Start of Exercise material
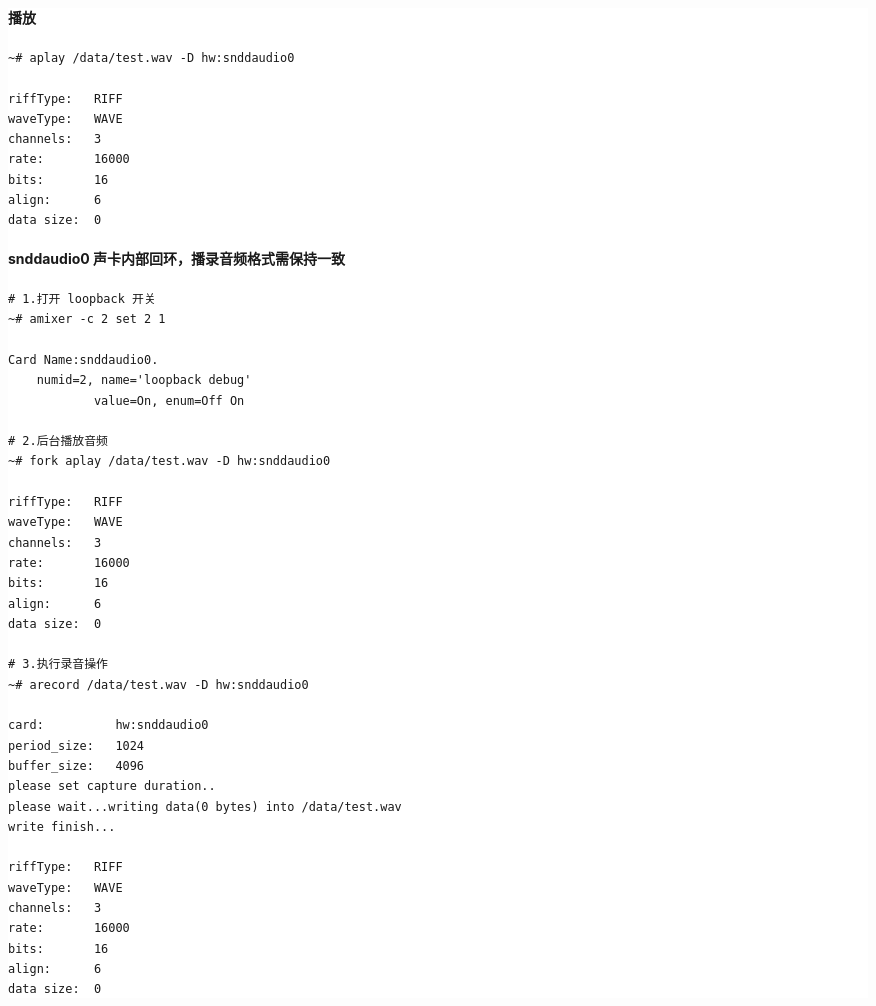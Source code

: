 #### 播放

```
~# aplay /data/test.wav -D hw:snddaudio0

riffType:   RIFF
waveType:   WAVE
channels:   3
rate:       16000
bits:       16
align:      6
data size:  0
```

#### snddaudio0 声卡内部回环，播录音频格式需保持一致

```
# 1.打开 loopback 开关
~# amixer -c 2 set 2 1

Card Name:snddaudio0.
	numid=2, name='loopback debug'
			value=On, enum=Off On
			
# 2.后台播放音频
~# fork aplay /data/test.wav -D hw:snddaudio0

riffType:   RIFF
waveType:   WAVE
channels:   3
rate:       16000
bits:       16
align:      6
data size:  0

# 3.执行录音操作
~# arecord /data/test.wav -D hw:snddaudio0

card:          hw:snddaudio0
period_size:   1024
buffer_size:   4096
please set capture duration..
please wait...writing data(0 bytes) into /data/test.wav 
write finish...

riffType:   RIFF
waveType:   WAVE
channels:   3
rate:       16000
bits:       16
align:      6
data size:  0
```
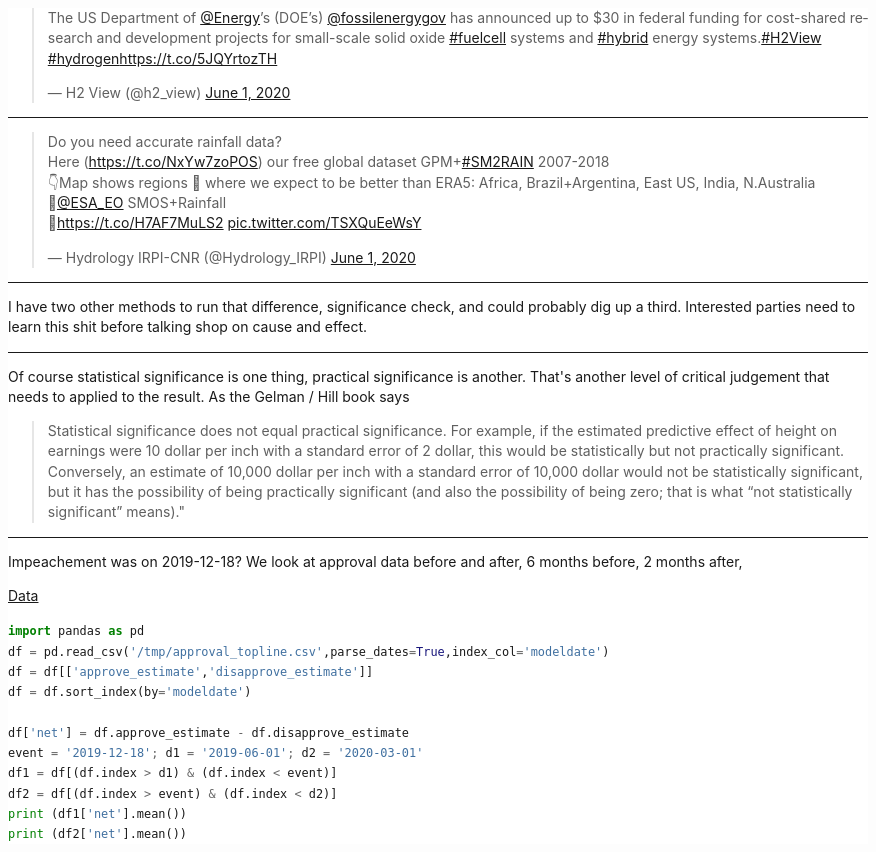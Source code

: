 
<blockquote class="twitter-tweet"><p lang="en" dir="ltr">The US Department of <a href="https://twitter.com/ENERGY?ref_src=twsrc%5Etfw">@Energy</a>’s (DOE’s) <a href="https://twitter.com/fossilenergygov?ref_src=twsrc%5Etfw">@fossilenergygov</a> has announced up to $30 in federal funding for cost-shared research and development projects for small-scale solid oxide <a href="https://twitter.com/hashtag/fuelcell?src=hash&amp;ref_src=twsrc%5Etfw">#fuelcell</a> systems and <a href="https://twitter.com/hashtag/hybrid?src=hash&amp;ref_src=twsrc%5Etfw">#hybrid</a> energy systems.<a href="https://twitter.com/hashtag/H2View?src=hash&amp;ref_src=twsrc%5Etfw">#H2View</a> <a href="https://twitter.com/hashtag/hydrogen?src=hash&amp;ref_src=twsrc%5Etfw">#hydrogen</a><a href="https://t.co/5JQYrtozTH">https://t.co/5JQYrtozTH</a></p>&mdash; H2 View (@h2_view) <a href="https://twitter.com/h2_view/status/1267399396385271808?ref_src=twsrc%5Etfw">June 1, 2020</a></blockquote> <script async src="https://platform.twitter.com/widgets.js" charset="utf-8"></script>

---

<blockquote class="twitter-tweet"><p lang="en" dir="ltr">Do you need accurate rainfall data?<br>Here (<a href="https://t.co/NxYw7zoPOS">https://t.co/NxYw7zoPOS</a>) our free global dataset GPM+<a href="https://twitter.com/hashtag/SM2RAIN?src=hash&amp;ref_src=twsrc%5Etfw">#SM2RAIN</a> 2007-2018<br>👇Map shows regions 🔵 where we expect to be better than ERA5: Africa, Brazil+Argentina, East US, India, N.Australia<br>🙏<a href="https://twitter.com/ESA_EO?ref_src=twsrc%5Etfw">@ESA_EO</a> SMOS+Rainfall<br>🔗<a href="https://t.co/H7AF7MuLS2">https://t.co/H7AF7MuLS2</a> <a href="https://t.co/TSXQuEeWsY">pic.twitter.com/TSXQuEeWsY</a></p>&mdash; Hydrology IRPI-CNR (@Hydrology_IRPI) <a href="https://twitter.com/Hydrology_IRPI/status/1267376128668446722?ref_src=twsrc%5Etfw">June 1, 2020</a></blockquote> <script async src="https://platform.twitter.com/widgets.js" charset="utf-8"></script>

---

I have two other methods to run that difference, significance check,
and could probably dig up a third. Interested parties need to learn
this shit before talking shop on cause and effect.

---

Of course statistical significance is one thing, practical
significance is another. That's another level of critical judgement
that needs to applied to the result. As the Gelman / Hill book says

>Statistical significance does not equal practical significance. For
>example, if the estimated predictive effect of height on earnings were
>10 dollar per inch with a standard error of 2 dollar, this would be
>statistically but not practically significant. Conversely, an estimate
>of 10,000 dollar per inch with a standard error of 10,000 dollar would
>not be statistically significant, but it has the possibility of being
>practically significant (and also the possibility of being zero; that
>is what “not statistically significant” means)."

---

Impeachement was on 2019-12-18? We look at approval data before and
after, 6 months before, 2 months after,

[Data](https://projects.fivethirtyeight.com/trump-approval-data/approval_topline.csv)

```python
import pandas as pd
df = pd.read_csv('/tmp/approval_topline.csv',parse_dates=True,index_col='modeldate')
df = df[['approve_estimate','disapprove_estimate']]
df = df.sort_index(by='modeldate')

df['net'] = df.approve_estimate - df.disapprove_estimate
event = '2019-12-18'; d1 = '2019-06-01'; d2 = '2020-03-01'
df1 = df[(df.index > d1) & (df.index < event)]
df2 = df[(df.index > event) & (df.index < d2)]
print (df1['net'].mean())
print (df2['net'].mean())
```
End of Exercise material
Work instructions »
Please show the lines in the entries above that hold the string "standard".

Finished exercise »
>10 dollar per inch with a standard error of 2 dollar, this would be
>of 10,000 dollar per inch with a standard error of 10,000 dollar would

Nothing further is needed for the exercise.